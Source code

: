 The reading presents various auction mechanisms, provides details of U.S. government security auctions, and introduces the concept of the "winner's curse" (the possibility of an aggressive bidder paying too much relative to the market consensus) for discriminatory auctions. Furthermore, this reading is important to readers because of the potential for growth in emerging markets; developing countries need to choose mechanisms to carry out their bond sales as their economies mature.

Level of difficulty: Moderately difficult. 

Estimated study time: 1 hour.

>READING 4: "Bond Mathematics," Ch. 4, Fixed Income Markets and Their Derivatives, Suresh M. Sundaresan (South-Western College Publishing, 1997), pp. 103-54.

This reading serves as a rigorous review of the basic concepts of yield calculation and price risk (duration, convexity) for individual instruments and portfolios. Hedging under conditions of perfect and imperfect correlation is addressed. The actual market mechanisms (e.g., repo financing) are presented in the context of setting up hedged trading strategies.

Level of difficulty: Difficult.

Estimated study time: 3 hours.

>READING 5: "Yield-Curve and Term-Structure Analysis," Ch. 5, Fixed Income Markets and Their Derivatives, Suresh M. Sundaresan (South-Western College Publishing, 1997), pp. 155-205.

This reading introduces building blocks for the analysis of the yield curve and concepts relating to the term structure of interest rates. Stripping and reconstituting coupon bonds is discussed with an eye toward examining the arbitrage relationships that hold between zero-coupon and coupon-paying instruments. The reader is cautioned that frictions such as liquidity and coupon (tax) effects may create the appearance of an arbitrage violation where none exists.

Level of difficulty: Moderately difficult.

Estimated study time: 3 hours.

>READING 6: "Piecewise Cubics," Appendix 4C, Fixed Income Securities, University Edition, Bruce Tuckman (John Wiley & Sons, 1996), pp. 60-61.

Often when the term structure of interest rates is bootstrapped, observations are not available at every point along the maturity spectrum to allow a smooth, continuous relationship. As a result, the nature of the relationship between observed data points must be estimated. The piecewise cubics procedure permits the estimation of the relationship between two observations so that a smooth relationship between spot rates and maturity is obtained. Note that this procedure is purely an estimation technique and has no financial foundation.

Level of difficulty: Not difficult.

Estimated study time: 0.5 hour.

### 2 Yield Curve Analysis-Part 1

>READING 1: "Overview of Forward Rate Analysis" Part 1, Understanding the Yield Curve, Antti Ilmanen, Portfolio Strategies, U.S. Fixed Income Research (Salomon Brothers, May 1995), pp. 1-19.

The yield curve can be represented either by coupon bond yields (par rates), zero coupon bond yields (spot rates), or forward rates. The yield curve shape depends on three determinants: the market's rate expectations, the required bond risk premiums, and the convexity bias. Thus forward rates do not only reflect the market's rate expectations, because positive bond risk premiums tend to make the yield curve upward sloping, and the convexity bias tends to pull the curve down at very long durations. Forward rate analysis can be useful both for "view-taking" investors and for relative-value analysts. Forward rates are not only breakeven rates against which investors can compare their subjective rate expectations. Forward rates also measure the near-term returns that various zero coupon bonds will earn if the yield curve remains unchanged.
:::
:: What needs to be done ::
Repeat only what lies between the first line of the data and the line containing "1996), pp. 60-61.", both of those lines included, exactly as it stands.

:: Written solution ::
Source code

: The reading presents various auction mechanisms, provides details of U.S. government security auctions, and introduces the concept of the "winner's curse" (the possibility of an aggressive bidder paying too much relative to the market consensus) for discriminatory auctions. Furthermore, this reading is important to readers because of the potential for growth in emerging markets; developing countries need to choose mechanisms to carry out their bond sales as their economies mature.

Level of difficulty: Moderately difficult. 

Estimated study time: 1 hour.

>READING 4: "Bond Mathematics," Ch. 4, Fixed Income Markets and Their Derivatives, Suresh M. Sundaresan (South-Western College Publishing, 1997), pp. 103-54.

This reading serves as a rigorous review of the basic concepts of yield calculation and price risk (duration, convexity) for individual instruments and portfolios. Hedging under conditions of perfect and imperfect correlation is addressed. The actual market mechanisms (e.g., repo financing) are presented in the context of setting up hedged trading strategies.

Level of difficulty: Difficult.

Estimated study time: 3 hours.

>READING 5: "Yield-Curve and Term-Structure Analysis," Ch. 5, Fixed Income Markets and Their Derivatives, Suresh M. Sundaresan (South-Western College Publishing, 1997), pp. 155-205.

This reading introduces building blocks for the analysis of the yield curve and concepts relating to the term structure of interest rates. Stripping and reconstituting coupon bonds is discussed with an eye toward examining the arbitrage relationships that hold between zero-coupon and coupon-paying instruments. The reader is cautioned that frictions such as liquidity and coupon (tax) effects may create the appearance of an arbitrage violation where none exists.

Level of difficulty: Moderately difficult.

Estimated study time: 3 hours.

>READING 6: "Piecewise Cubics," Appendix 4C, Fixed Income Securities, University Edition, Bruce Tuckman (John Wiley & Sons, 1996), pp. 60-61.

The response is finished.